Very interesting, what kind of crops are they producing?, dont tell me they migrated there just to subsist.

Jonathan said...

De todo un poco companero, and yeah, they probably did fine for a while but now many migrants are victims to outdated practices. Farming is a though, though business, even if you have land to begin with you probably have to supplement your income by working in the zafra (sugar cane harvest) or otherwise selling your labor.

Anonymous said...

It was interesting to come across this blog entry when I was looking for something else. I have been on the ground in this very place. You are wrong about several things. Its in San Julian not San Javier, the people here speak Quechua, not Aymara, the pie shaped pattern of the fields is due to a USAID funded project designed by North Americans, not indigenous culture.
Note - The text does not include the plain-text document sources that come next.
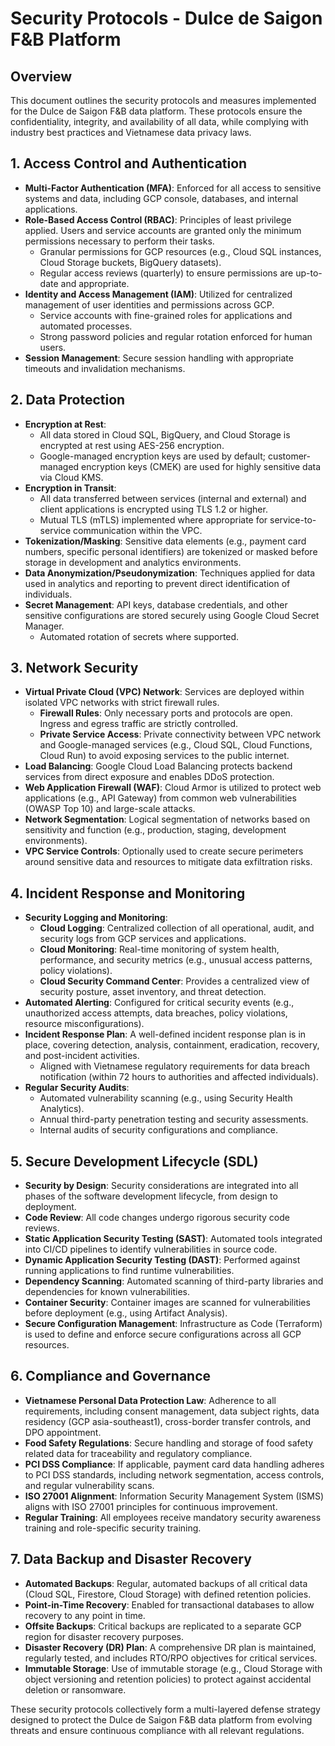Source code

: # Security Protocols - Dulce de Saigon F&B Platform

## Overview

This document outlines the security protocols and measures implemented for the Dulce de Saigon F&B data platform. These protocols ensure the confidentiality, integrity, and availability of all data, while complying with industry best practices and Vietnamese data privacy laws.

## 1. Access Control and Authentication

- **Multi-Factor Authentication (MFA)**: Enforced for all access to sensitive systems and data, including GCP console, databases, and internal applications.
- **Role-Based Access Control (RBAC)**: Principles of least privilege applied. Users and service accounts are granted only the minimum permissions necessary to perform their tasks.
  - Granular permissions for GCP resources (e.g., Cloud SQL instances, Cloud Storage buckets, BigQuery datasets).
  - Regular access reviews (quarterly) to ensure permissions are up-to-date and appropriate.
- **Identity and Access Management (IAM)**: Utilized for centralized management of user identities and permissions across GCP.
  - Service accounts with fine-grained roles for applications and automated processes.
  - Strong password policies and regular rotation enforced for human users.
- **Session Management**: Secure session handling with appropriate timeouts and invalidation mechanisms.

## 2. Data Protection

- **Encryption at Rest**:
  - All data stored in Cloud SQL, BigQuery, and Cloud Storage is encrypted at rest using AES-256 encryption.
  - Google-managed encryption keys are used by default; customer-managed encryption keys (CMEK) are used for highly sensitive data via Cloud KMS.
- **Encryption in Transit**:
  - All data transferred between services (internal and external) and client applications is encrypted using TLS 1.2 or higher.
  - Mutual TLS (mTLS) implemented where appropriate for service-to-service communication within the VPC.
- **Tokenization/Masking**: Sensitive data elements (e.g., payment card numbers, specific personal identifiers) are tokenized or masked before storage in development and analytics environments.
- **Data Anonymization/Pseudonymization**: Techniques applied for data used in analytics and reporting to prevent direct identification of individuals.
- **Secret Management**: API keys, database credentials, and other sensitive configurations are stored securely using Google Cloud Secret Manager.
  - Automated rotation of secrets where supported.

## 3. Network Security

- **Virtual Private Cloud (VPC) Network**: Services are deployed within isolated VPC networks with strict firewall rules.
  - **Firewall Rules**: Only necessary ports and protocols are open. Ingress and egress traffic are strictly controlled.
  - **Private Service Access**: Private connectivity between VPC network and Google-managed services (e.g., Cloud SQL, Cloud Functions, Cloud Run) to avoid exposing services to the public internet.
- **Load Balancing**: Google Cloud Load Balancing protects backend services from direct exposure and enables DDoS protection.
- **Web Application Firewall (WAF)**: Cloud Armor is utilized to protect web applications (e.g., API Gateway) from common web vulnerabilities (OWASP Top 10) and large-scale attacks.
- **Network Segmentation**: Logical segmentation of networks based on sensitivity and function (e.g., production, staging, development environments).
- **VPC Service Controls**: Optionally used to create secure perimeters around sensitive data and resources to mitigate data exfiltration risks.

## 4. Incident Response and Monitoring

- **Security Logging and Monitoring**:
  - **Cloud Logging**: Centralized collection of all operational, audit, and security logs from GCP services and applications.
  - **Cloud Monitoring**: Real-time monitoring of system health, performance, and security metrics (e.g., unusual access patterns, policy violations).
  - **Cloud Security Command Center**: Provides a centralized view of security posture, asset inventory, and threat detection.
- **Automated Alerting**: Configured for critical security events (e.g., unauthorized access attempts, data breaches, policy violations, resource misconfigurations).
- **Incident Response Plan**: A well-defined incident response plan is in place, covering detection, analysis, containment, eradication, recovery, and post-incident activities.
  - Aligned with Vietnamese regulatory requirements for data breach notification (within 72 hours to authorities and affected individuals).
- **Regular Security Audits**:
  - Automated vulnerability scanning (e.g., using Security Health Analytics).
  - Annual third-party penetration testing and security assessments.
  - Internal audits of security configurations and compliance.

## 5. Secure Development Lifecycle (SDL)

- **Security by Design**: Security considerations are integrated into all phases of the software development lifecycle, from design to deployment.
- **Code Review**: All code changes undergo rigorous security code reviews.
- **Static Application Security Testing (SAST)**: Automated tools integrated into CI/CD pipelines to identify vulnerabilities in source code.
- **Dynamic Application Security Testing (DAST)**: Performed against running applications to find runtime vulnerabilities.
- **Dependency Scanning**: Automated scanning of third-party libraries and dependencies for known vulnerabilities.
- **Container Security**: Container images are scanned for vulnerabilities before deployment (e.g., using Artifact Analysis).
- **Secure Configuration Management**: Infrastructure as Code (Terraform) is used to define and enforce secure configurations across all GCP resources.

## 6. Compliance and Governance

- **Vietnamese Personal Data Protection Law**: Adherence to all requirements, including consent management, data subject rights, data residency (GCP asia-southeast1), cross-border transfer controls, and DPO appointment.
- **Food Safety Regulations**: Secure handling and storage of food safety related data for traceability and regulatory compliance.
- **PCI DSS Compliance**: If applicable, payment card data handling adheres to PCI DSS standards, including network segmentation, access controls, and regular vulnerability scans.
- **ISO 27001 Alignment**: Information Security Management System (ISMS) aligns with ISO 27001 principles for continuous improvement.
- **Regular Training**: All employees receive mandatory security awareness training and role-specific security training.

## 7. Data Backup and Disaster Recovery

- **Automated Backups**: Regular, automated backups of all critical data (Cloud SQL, Firestore, Cloud Storage) with defined retention policies.
- **Point-in-Time Recovery**: Enabled for transactional databases to allow recovery to any point in time.
- **Offsite Backups**: Critical backups are replicated to a separate GCP region for disaster recovery purposes.
- **Disaster Recovery (DR) Plan**: A comprehensive DR plan is maintained, regularly tested, and includes RTO/RPO objectives for critical services.
- **Immutable Storage**: Use of immutable storage (e.g., Cloud Storage with object versioning and retention policies) to protect against accidental deletion or ransomware.

These security protocols collectively form a multi-layered defense strategy designed to protect the Dulce de Saigon F&B data platform from evolving threats and ensure continuous compliance with all relevant regulations.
As someone who has studied agricultural economics and ecology, I can assure you that while there are economies of scale in things like soy production, overall small farms are more productive per unit of land, they adapt easier to variations in local topography and have more potential for being environmentally sustainable. The patterns of the fields are because some areas are in fallow and different crops are being grown rather than just one.

Its for this reason that the World Bank supports an orderly agrarian reform process to distribute land to more people rather than have large amounts of land devoted to just one crop.

It seems your perspective on this issue is biased against indigenous campesinos without any knowledge of what the situation is like on the ground.